Directions: In the data that follows, find the line with "#### Verifying Installations"; transcribe it, every later line up to the one with "### Unit Testing", and that line as well, exactly and with no others.
[Excerpted records]
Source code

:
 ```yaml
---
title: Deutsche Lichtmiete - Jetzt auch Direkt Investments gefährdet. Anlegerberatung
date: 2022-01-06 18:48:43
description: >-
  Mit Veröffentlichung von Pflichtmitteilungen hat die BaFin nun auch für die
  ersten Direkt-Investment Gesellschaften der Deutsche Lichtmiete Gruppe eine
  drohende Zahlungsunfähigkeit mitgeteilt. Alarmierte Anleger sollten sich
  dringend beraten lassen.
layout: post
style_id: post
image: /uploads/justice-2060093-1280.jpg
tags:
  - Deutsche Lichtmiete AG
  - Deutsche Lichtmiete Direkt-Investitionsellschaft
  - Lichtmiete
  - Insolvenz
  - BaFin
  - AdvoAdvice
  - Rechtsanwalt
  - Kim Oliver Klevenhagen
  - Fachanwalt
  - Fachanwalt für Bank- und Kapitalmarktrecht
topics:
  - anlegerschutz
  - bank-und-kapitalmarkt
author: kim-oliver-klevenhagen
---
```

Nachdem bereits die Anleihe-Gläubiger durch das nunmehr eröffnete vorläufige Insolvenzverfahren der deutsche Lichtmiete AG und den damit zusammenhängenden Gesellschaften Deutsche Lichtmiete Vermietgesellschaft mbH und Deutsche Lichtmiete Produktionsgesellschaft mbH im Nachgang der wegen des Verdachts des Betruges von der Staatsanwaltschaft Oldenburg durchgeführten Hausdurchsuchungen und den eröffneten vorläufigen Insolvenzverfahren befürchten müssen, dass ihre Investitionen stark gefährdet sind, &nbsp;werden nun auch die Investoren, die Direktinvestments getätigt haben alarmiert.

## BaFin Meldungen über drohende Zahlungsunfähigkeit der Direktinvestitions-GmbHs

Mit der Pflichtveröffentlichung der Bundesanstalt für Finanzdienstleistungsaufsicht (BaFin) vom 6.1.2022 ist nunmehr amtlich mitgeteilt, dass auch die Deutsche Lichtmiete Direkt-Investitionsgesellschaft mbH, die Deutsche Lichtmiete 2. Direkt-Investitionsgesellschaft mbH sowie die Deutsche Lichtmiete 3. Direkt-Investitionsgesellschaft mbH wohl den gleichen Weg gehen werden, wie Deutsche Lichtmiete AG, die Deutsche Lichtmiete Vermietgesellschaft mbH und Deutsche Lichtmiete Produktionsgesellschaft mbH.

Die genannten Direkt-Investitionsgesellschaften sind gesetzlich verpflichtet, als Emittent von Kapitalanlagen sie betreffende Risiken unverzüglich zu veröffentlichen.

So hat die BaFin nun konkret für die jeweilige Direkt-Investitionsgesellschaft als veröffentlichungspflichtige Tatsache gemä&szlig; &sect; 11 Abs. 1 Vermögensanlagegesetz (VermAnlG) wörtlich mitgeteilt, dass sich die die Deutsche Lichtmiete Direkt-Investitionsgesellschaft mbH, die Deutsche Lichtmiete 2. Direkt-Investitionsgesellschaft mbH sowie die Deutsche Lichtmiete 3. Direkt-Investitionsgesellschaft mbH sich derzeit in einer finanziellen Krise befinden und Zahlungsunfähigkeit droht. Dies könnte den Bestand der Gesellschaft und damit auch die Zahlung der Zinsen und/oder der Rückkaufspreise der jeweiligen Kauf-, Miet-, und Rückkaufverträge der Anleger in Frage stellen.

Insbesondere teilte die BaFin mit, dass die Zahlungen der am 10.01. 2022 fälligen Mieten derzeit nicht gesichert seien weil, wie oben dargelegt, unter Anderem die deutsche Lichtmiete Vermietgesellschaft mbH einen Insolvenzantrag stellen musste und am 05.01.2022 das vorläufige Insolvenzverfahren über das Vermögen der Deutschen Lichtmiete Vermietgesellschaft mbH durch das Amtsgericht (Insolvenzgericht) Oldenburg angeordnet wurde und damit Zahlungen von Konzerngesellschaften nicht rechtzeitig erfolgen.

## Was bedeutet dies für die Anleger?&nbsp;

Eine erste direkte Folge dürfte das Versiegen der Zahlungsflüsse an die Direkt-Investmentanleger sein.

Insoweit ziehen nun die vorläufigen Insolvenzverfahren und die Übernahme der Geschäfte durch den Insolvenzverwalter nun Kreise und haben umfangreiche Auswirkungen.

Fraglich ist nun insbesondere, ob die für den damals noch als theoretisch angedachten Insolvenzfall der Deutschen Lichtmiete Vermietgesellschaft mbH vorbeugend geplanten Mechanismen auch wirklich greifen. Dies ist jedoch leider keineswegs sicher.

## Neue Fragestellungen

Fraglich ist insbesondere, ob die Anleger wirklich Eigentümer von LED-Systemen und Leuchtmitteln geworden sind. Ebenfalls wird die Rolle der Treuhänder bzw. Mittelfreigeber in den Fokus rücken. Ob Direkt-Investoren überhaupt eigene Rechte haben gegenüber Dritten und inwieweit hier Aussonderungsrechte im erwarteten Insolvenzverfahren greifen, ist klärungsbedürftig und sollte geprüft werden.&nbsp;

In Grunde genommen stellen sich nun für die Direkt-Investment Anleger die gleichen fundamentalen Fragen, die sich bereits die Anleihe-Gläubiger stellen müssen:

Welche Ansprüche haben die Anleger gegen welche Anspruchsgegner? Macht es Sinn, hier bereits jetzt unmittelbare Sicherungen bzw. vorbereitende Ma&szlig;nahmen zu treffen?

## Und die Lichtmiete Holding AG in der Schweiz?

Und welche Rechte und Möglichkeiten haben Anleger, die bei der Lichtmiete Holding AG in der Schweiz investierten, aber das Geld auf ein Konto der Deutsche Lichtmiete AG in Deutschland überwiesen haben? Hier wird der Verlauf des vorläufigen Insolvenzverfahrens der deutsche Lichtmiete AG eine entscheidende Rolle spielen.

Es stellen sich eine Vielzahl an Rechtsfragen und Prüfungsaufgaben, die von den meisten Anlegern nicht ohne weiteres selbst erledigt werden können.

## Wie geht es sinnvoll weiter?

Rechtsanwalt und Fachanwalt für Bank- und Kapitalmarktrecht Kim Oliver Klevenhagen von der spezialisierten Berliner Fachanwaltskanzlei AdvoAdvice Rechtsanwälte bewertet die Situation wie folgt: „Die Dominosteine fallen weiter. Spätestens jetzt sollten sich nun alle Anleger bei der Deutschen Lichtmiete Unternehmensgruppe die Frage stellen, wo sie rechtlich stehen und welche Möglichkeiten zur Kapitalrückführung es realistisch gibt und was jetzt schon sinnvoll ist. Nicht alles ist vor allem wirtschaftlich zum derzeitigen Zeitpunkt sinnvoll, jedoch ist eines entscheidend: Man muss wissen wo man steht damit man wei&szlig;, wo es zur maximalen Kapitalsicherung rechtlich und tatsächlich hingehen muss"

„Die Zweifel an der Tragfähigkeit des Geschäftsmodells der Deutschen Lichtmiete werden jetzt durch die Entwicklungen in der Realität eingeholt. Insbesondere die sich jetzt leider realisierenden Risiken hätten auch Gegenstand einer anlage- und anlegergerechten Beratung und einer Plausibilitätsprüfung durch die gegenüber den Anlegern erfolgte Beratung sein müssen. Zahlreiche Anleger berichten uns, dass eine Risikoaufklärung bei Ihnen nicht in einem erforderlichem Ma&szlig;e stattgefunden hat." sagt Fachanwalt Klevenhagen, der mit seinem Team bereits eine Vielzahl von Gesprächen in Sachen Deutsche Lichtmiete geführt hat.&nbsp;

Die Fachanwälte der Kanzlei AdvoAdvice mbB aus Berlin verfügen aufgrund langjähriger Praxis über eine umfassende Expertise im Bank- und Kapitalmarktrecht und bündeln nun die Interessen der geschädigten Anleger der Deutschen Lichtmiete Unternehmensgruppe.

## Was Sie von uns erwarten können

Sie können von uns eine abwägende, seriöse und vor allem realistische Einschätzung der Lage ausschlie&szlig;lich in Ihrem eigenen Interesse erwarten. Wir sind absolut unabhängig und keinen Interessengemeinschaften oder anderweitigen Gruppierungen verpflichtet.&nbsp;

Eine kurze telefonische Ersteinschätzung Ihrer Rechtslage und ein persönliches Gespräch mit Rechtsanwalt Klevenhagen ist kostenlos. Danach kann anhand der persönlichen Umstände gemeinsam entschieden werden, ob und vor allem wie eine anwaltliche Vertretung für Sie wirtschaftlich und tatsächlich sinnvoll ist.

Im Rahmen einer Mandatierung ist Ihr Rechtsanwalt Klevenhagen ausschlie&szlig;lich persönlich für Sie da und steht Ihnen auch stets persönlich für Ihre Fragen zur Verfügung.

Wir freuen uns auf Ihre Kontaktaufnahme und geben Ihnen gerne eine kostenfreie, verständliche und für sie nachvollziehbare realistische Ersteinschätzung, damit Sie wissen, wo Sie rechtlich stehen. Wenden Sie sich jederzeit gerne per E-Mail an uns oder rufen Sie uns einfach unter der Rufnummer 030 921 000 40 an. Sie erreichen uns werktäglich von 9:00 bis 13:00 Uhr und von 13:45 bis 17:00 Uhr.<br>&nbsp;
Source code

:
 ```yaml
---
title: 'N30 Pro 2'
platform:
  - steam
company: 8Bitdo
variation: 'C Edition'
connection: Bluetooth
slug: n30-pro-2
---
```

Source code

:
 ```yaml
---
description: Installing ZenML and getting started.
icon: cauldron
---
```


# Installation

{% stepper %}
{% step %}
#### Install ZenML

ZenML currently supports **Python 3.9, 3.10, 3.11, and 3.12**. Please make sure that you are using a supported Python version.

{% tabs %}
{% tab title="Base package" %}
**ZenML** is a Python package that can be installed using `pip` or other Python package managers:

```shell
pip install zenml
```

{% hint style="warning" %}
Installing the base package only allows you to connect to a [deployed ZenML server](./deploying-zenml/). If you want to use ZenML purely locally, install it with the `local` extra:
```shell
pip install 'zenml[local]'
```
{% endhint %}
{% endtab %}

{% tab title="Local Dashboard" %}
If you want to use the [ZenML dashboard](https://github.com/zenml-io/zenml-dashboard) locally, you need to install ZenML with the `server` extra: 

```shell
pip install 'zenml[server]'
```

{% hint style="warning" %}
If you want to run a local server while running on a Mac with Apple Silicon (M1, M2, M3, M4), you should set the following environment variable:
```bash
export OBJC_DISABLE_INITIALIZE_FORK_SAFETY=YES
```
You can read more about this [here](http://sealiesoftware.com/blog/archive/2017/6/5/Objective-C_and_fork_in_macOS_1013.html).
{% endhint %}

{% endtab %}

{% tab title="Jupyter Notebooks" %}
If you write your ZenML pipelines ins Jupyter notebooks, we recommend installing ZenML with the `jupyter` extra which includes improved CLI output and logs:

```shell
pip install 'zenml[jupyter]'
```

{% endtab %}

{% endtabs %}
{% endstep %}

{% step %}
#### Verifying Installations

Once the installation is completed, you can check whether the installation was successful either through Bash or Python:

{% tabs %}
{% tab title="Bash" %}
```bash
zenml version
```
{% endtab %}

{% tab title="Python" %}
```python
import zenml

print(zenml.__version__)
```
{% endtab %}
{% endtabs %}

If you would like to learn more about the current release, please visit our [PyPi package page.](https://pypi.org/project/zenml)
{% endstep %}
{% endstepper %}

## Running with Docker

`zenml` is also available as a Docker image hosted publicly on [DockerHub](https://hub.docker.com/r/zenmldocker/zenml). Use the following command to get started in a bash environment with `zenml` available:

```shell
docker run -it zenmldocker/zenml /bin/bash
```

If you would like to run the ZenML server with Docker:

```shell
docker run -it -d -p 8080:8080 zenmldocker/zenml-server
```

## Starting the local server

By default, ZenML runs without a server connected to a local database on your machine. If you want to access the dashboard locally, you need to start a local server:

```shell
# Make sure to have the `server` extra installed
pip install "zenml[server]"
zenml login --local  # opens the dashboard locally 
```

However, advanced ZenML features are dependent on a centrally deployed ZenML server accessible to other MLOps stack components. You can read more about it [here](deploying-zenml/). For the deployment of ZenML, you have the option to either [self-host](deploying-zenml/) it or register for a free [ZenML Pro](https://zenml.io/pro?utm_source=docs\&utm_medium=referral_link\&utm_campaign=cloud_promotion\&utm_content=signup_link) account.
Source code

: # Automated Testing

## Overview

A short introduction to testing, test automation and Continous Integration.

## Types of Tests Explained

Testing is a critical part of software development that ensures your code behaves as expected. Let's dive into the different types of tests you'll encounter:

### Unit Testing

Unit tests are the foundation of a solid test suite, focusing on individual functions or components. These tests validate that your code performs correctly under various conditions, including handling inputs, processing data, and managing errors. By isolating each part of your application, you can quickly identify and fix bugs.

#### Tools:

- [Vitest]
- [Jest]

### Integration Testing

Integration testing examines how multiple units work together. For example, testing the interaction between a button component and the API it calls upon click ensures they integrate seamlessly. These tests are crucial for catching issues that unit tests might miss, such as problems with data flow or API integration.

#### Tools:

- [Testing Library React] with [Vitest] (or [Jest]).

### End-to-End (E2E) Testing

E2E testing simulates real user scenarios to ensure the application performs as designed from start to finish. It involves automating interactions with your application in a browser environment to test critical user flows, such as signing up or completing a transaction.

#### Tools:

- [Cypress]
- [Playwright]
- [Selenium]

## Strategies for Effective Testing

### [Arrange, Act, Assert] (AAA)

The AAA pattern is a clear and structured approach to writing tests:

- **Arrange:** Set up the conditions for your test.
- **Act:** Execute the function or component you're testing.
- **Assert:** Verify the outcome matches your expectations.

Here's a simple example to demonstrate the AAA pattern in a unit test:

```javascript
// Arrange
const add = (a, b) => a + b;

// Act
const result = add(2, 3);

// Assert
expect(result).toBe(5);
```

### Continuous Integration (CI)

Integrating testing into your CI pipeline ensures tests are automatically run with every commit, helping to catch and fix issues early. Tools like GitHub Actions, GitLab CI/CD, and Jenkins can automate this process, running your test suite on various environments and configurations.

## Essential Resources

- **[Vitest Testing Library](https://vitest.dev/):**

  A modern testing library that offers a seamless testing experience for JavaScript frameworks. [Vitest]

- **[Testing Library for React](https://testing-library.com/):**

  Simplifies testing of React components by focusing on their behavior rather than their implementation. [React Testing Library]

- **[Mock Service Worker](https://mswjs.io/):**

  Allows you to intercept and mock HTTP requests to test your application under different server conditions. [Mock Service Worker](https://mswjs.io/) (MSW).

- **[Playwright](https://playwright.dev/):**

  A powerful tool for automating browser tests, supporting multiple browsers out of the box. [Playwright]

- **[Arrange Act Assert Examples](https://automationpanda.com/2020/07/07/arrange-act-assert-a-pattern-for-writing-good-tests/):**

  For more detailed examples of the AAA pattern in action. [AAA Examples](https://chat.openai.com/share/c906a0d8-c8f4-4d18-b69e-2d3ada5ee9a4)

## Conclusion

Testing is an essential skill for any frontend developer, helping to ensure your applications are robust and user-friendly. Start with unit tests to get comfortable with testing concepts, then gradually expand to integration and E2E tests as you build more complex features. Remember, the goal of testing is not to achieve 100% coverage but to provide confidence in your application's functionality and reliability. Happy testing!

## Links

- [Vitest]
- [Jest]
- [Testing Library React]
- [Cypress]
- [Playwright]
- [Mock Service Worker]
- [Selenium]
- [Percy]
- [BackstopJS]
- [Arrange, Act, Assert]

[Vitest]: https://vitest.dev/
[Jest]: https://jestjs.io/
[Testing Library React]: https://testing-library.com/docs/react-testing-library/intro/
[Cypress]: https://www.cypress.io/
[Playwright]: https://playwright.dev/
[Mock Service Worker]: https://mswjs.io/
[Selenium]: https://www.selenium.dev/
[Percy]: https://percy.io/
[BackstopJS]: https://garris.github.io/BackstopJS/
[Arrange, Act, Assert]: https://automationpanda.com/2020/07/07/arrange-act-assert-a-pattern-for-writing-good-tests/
[/Excerpted records]
Answer below:
#### Verifying Installations

Once the installation is completed, you can check whether the installation was successful either through Bash or Python:

{% tabs %}
{% tab title="Bash" %}
```bash
zenml version
```
{% endtab %}

{% tab title="Python" %}
```python
import zenml

print(zenml.__version__)
```
{% endtab %}
{% endtabs %}

If you would like to learn more about the current release, please visit our [PyPi package page.](https://pypi.org/project/zenml)
{% endstep %}
{% endstepper %}

## Running with Docker

`zenml` is also available as a Docker image hosted publicly on [DockerHub](https://hub.docker.com/r/zenmldocker/zenml). Use the following command to get started in a bash environment with `zenml` available:

```shell
docker run -it zenmldocker/zenml /bin/bash
```

If you would like to run the ZenML server with Docker:

```shell
docker run -it -d -p 8080:8080 zenmldocker/zenml-server
```

## Starting the local server

By default, ZenML runs without a server connected to a local database on your machine. If you want to access the dashboard locally, you need to start a local server:

```shell
# Make sure to have the `server` extra installed
pip install "zenml[server]"
zenml login --local  # opens the dashboard locally 
```

However, advanced ZenML features are dependent on a centrally deployed ZenML server accessible to other MLOps stack components. You can read more about it [here](deploying-zenml/). For the deployment of ZenML, you have the option to either [self-host](deploying-zenml/) it or register for a free [ZenML Pro](https://zenml.io/pro?utm_source=docs\&utm_medium=referral_link\&utm_campaign=cloud_promotion\&utm_content=signup_link) account.
Source code

: # Automated Testing

## Overview

A short introduction to testing, test automation and Continous Integration.

## Types of Tests Explained

Testing is a critical part of software development that ensures your code behaves as expected. Let's dive into the different types of tests you'll encounter:

### Unit Testing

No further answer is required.